Pennsylvania's Fresh Food Financing Initiative was created in 2004
to commit millions in public funds to leverage additional public and
private funds. The money is used to create loans for supermarket
development across the state. It provides incentives for stores to
open and gets more coolers into small corner stores so they can
offer healthier options.
That effort
was driven by The Food Trust, a nonprofit which has also helped New
Orleans come up with a proposal for dealing with food deserts.
In Chicago,
the city created a program to make it easier for grocery stores to
do business, attracting new stores to long-underserved
neighborhoods.
And in
Connecticut, the nonprofit Hartford Food System has signed up 40
smaller retailers for its Healthy Food Retailer Initiative, which
since 2006 has provided healthier options to customers in
underserved areas. Smaller stores that agree to shift a portion of
their shelf space from junk food to healthier options get
promotional assistance as an incentive.
In rural
communities, the problems can be different.

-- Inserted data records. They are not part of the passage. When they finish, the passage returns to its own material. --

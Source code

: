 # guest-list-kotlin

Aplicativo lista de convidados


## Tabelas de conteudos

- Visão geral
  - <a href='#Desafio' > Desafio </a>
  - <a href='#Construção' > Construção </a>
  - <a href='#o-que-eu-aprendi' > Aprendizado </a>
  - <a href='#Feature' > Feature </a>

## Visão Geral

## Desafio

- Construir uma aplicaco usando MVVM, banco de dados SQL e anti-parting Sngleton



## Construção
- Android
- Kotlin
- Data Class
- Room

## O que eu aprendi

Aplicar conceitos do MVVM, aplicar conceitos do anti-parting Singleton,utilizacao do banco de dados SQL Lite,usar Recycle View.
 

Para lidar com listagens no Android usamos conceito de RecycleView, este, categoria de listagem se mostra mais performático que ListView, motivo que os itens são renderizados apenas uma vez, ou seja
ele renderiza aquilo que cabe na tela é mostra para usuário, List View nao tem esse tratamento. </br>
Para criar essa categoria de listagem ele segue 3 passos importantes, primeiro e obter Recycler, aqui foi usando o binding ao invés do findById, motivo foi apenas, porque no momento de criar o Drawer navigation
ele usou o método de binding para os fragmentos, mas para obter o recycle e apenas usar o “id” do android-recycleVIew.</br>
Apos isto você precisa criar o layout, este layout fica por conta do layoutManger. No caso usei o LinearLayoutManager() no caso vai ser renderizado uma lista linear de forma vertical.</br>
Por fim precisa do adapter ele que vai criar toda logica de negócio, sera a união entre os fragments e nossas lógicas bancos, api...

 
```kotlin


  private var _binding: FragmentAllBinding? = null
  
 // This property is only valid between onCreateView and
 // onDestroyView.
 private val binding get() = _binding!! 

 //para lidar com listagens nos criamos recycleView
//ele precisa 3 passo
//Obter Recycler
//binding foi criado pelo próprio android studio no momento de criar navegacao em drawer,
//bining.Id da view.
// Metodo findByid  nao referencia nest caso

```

The family store on Main
Street has likely closed, and rural communities often don't offer a
financial incentive to support grocery stores. Big chains are
reluctant to build here, where the customer base is too small to
support a mega-store.
While people
living in these communities are used to driving long distances for
groceries, rising gas costs and inflation make it difficult for some
to pay for both transportation and food.
Whether
families live on a farm in rural Iowa, or in a population dense
inner-city, the need for healthy affordable food is the same. In
many cases the solutions are being built around the communities they
serve. There's plenty of untapped demand in the communities that
need the most help.
"People were
skeptical and thought they (low-income families) weren't going to
come, and they're not going to spend their money on fresh produce,"
Klein said of the Veggie Mobile. "But they are, and they're buying
it in large quantities ... They're not looking for a freebie,
they're appreciative that it's there, that it's available and it's
affordable."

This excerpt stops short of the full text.